Dataset records
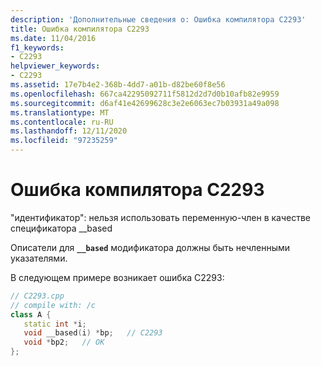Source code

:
 ```yaml
---
description: 'Дополнительные сведения о: Ошибка компилятора C2293'
title: Ошибка компилятора C2293
ms.date: 11/04/2016
f1_keywords:
- C2293
helpviewer_keywords:
- C2293
ms.assetid: 17e7b4e2-368b-4dd7-a01b-d82be60f8e56
ms.openlocfilehash: 667ca42295092711f5812d2d7d0b10afb82e9959
ms.sourcegitcommit: d6af41e42699628c3e2e6063ec7b03931a49a098
ms.translationtype: MT
ms.contentlocale: ru-RU
ms.lasthandoff: 12/11/2020
ms.locfileid: "97235259"
---
```

# <a name="compiler-error-c2293"></a>Ошибка компилятора C2293

"идентификатор": нельзя использовать переменную-член в качестве спецификатора __based

Описатели для **`__based`** модификатора должны быть нечленными указателями.

В следующем примере возникает ошибка C2293:

```cpp
// C2293.cpp
// compile with: /c
class A {
   static int *i;
   void __based(i) *bp;   // C2293
   void *bp2;   // OK
};
```
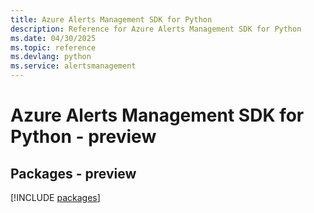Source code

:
 ```yaml
---
title: Azure Alerts Management SDK for Python
description: Reference for Azure Alerts Management SDK for Python
ms.date: 04/30/2025
ms.topic: reference
ms.devlang: python
ms.service: alertsmanagement
---
```

# Azure Alerts Management SDK for Python - preview
## Packages - preview
[!INCLUDE [packages](alerts-management-index.md)]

### Task requirements
The number of lines in the data holding the string "Azure" is the whole answer.

### Exercise answer
3